1 -O operador submete à autoridade competente, no prazo de 10 dias a contar da data da ocorrência do dano, uma proposta de medidas de reparação dos danos ambientais causados, nos termos do anexo ii ao presente decreto-lei, excepto se esta já as tiver definido ou executado nos termos previstos nos números seguintes.
2 -Após prévia audiência ao operador e às restantes partes interessadas, incluindo os proprietários dos terrenos onde se devam aplicar as medidas de reparação, a autoridade competente fixa as medidas de reparação a aplicar, nos termos do disposto no anexo v ao presente decreto-lei, e notifica os interessados da sua decisão.

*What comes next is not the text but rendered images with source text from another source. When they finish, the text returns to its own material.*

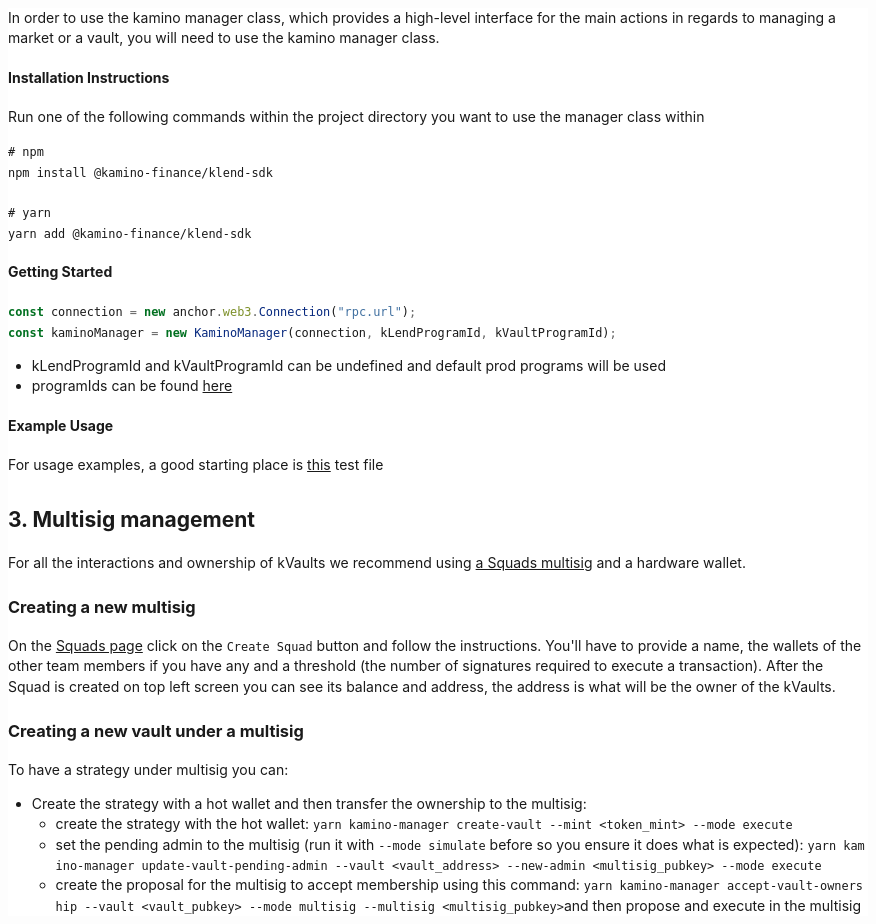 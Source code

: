 In order to use the kamino manager class, which provides a high-level interface
for the main actions in regards to managing a market or a vault, you will need to use
the kamino manager class.

#### Installation Instructions

Run one of the following commands within the project directory you want to use the manager class within

```shell
# npm
npm install @kamino-finance/klend-sdk

# yarn
yarn add @kamino-finance/klend-sdk
```

#### Getting Started

```ts
const connection = new anchor.web3.Connection("rpc.url");
const kaminoManager = new KaminoManager(connection, kLendProgramId, kVaultProgramId);
```

- kLendProgramId and kVaultProgramId can be undefined and default prod programs will be used
- programIds can be found [here](https://github.com/Kamino-Finance/klend-sdk/blob/master/.env.example)

#### Example Usage

For usage examples, a good starting place is [this](https://github.com/Kamino-Finance/klend-sdk/blob/master/tests/kamino_manager_tests/kamino_manager.test.ts) test file

## 3. Multisig management

For all the interactions and ownership of kVaults we recommend using [a Squads multisig](https://app.squads.so/squads) and a hardware wallet.

### Creating a new multisig

On the [Squads page](https://app.squads.so/squads) click on the `Create Squad` button and follow the instructions. You'll have to provide a name, the wallets of the other team members if you have any and a threshold (the number of signatures required to execute a transaction).
After the Squad is created on top left screen you can see its balance and address, the address is what will be the owner of the kVaults.

### Creating a new vault under a multisig

To have a strategy under multisig you can:

- Create the strategy with a hot wallet and then transfer the ownership to the multisig:
  - create the strategy with the hot wallet: `yarn kamino-manager create-vault --mint <token_mint> --mode execute`
  - set the pending admin to the multisig (run it with `--mode simulate` before so you ensure it does what is expected): `yarn kamino-manager update-vault-pending-admin --vault <vault_address> --new-admin <multisig_pubkey> --mode execute`
  - create the proposal for the multisig to accept membership using this command: `yarn kamino-manager accept-vault-ownership --vault <vault_pubkey> --mode multisig --multisig <multisig_pubkey>`and then propose and execute in the multisig
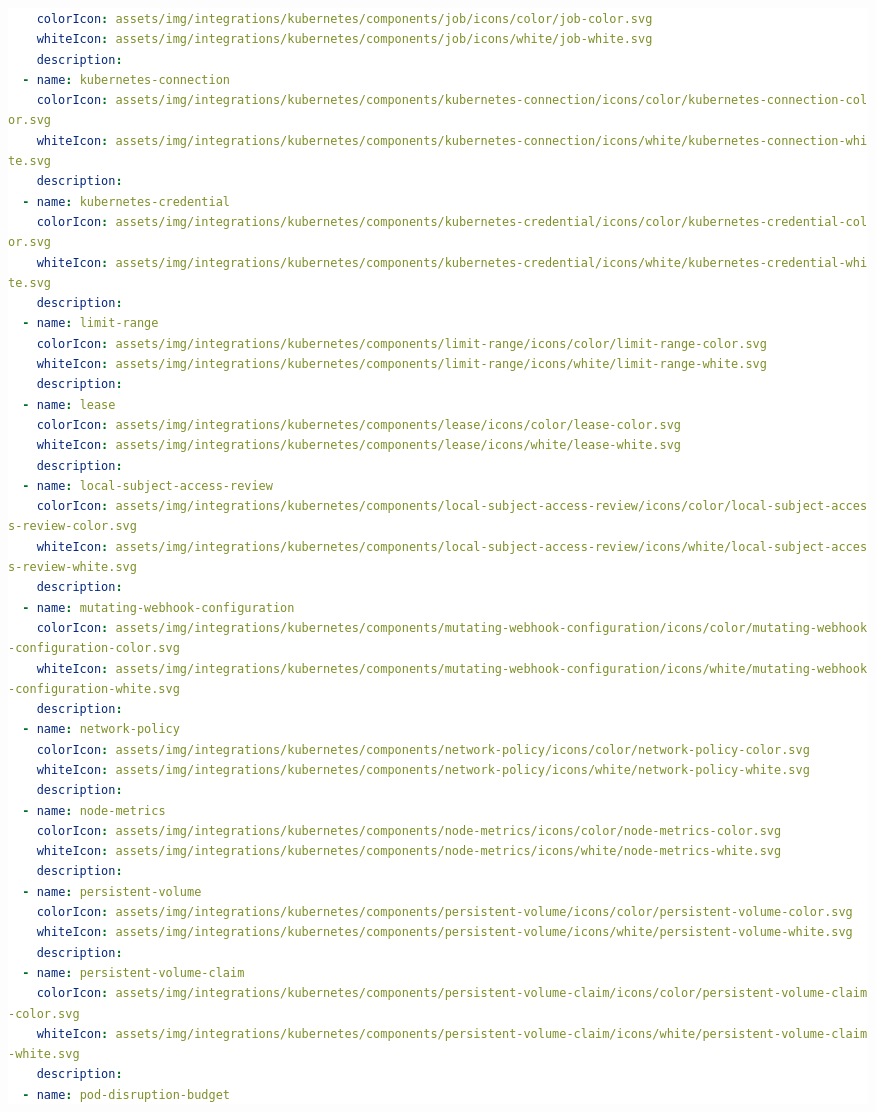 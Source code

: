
 ```yaml
    colorIcon: assets/img/integrations/kubernetes/components/job/icons/color/job-color.svg
    whiteIcon: assets/img/integrations/kubernetes/components/job/icons/white/job-white.svg
    description:
  - name: kubernetes-connection
    colorIcon: assets/img/integrations/kubernetes/components/kubernetes-connection/icons/color/kubernetes-connection-color.svg
    whiteIcon: assets/img/integrations/kubernetes/components/kubernetes-connection/icons/white/kubernetes-connection-white.svg
    description:
  - name: kubernetes-credential
    colorIcon: assets/img/integrations/kubernetes/components/kubernetes-credential/icons/color/kubernetes-credential-color.svg
    whiteIcon: assets/img/integrations/kubernetes/components/kubernetes-credential/icons/white/kubernetes-credential-white.svg
    description:
  - name: limit-range
    colorIcon: assets/img/integrations/kubernetes/components/limit-range/icons/color/limit-range-color.svg
    whiteIcon: assets/img/integrations/kubernetes/components/limit-range/icons/white/limit-range-white.svg
    description:
  - name: lease
    colorIcon: assets/img/integrations/kubernetes/components/lease/icons/color/lease-color.svg
    whiteIcon: assets/img/integrations/kubernetes/components/lease/icons/white/lease-white.svg
    description:
  - name: local-subject-access-review
    colorIcon: assets/img/integrations/kubernetes/components/local-subject-access-review/icons/color/local-subject-access-review-color.svg
    whiteIcon: assets/img/integrations/kubernetes/components/local-subject-access-review/icons/white/local-subject-access-review-white.svg
    description:
  - name: mutating-webhook-configuration
    colorIcon: assets/img/integrations/kubernetes/components/mutating-webhook-configuration/icons/color/mutating-webhook-configuration-color.svg
    whiteIcon: assets/img/integrations/kubernetes/components/mutating-webhook-configuration/icons/white/mutating-webhook-configuration-white.svg
    description:
  - name: network-policy
    colorIcon: assets/img/integrations/kubernetes/components/network-policy/icons/color/network-policy-color.svg
    whiteIcon: assets/img/integrations/kubernetes/components/network-policy/icons/white/network-policy-white.svg
    description:
  - name: node-metrics
    colorIcon: assets/img/integrations/kubernetes/components/node-metrics/icons/color/node-metrics-color.svg
    whiteIcon: assets/img/integrations/kubernetes/components/node-metrics/icons/white/node-metrics-white.svg
    description:
  - name: persistent-volume
    colorIcon: assets/img/integrations/kubernetes/components/persistent-volume/icons/color/persistent-volume-color.svg
    whiteIcon: assets/img/integrations/kubernetes/components/persistent-volume/icons/white/persistent-volume-white.svg
    description:
  - name: persistent-volume-claim
    colorIcon: assets/img/integrations/kubernetes/components/persistent-volume-claim/icons/color/persistent-volume-claim-color.svg
    whiteIcon: assets/img/integrations/kubernetes/components/persistent-volume-claim/icons/white/persistent-volume-claim-white.svg
    description:
  - name: pod-disruption-budget
```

3 -Quando se verifiquem simultaneamente diversos danos ambientais e sendo impossível assegurar que as medidas de reparação necessárias sejam adoptadas simultaneamente, a autoridade competente determina a ordem de prioridades que deve ser observada, atendendo, nomeadamente, à natureza, à extensão e à gravidade de cada dano ambiental, bem como às possibilidades de regeneração natural, sendo em qualquer caso, prioritária a aplicação das medidas destinadas à eliminação de riscos para a saúde humana.
4 -A autoridade competente pode solicitar a outras entidades públicas com atribuições na área do ambiente ou em outras áreas relevantes em função do sector de actividade e do tipo de danos que participem na fixação das medidas de reparação, devendo estas prestar obrigatoriamente o auxílio solicitado com a maior brevidade possível.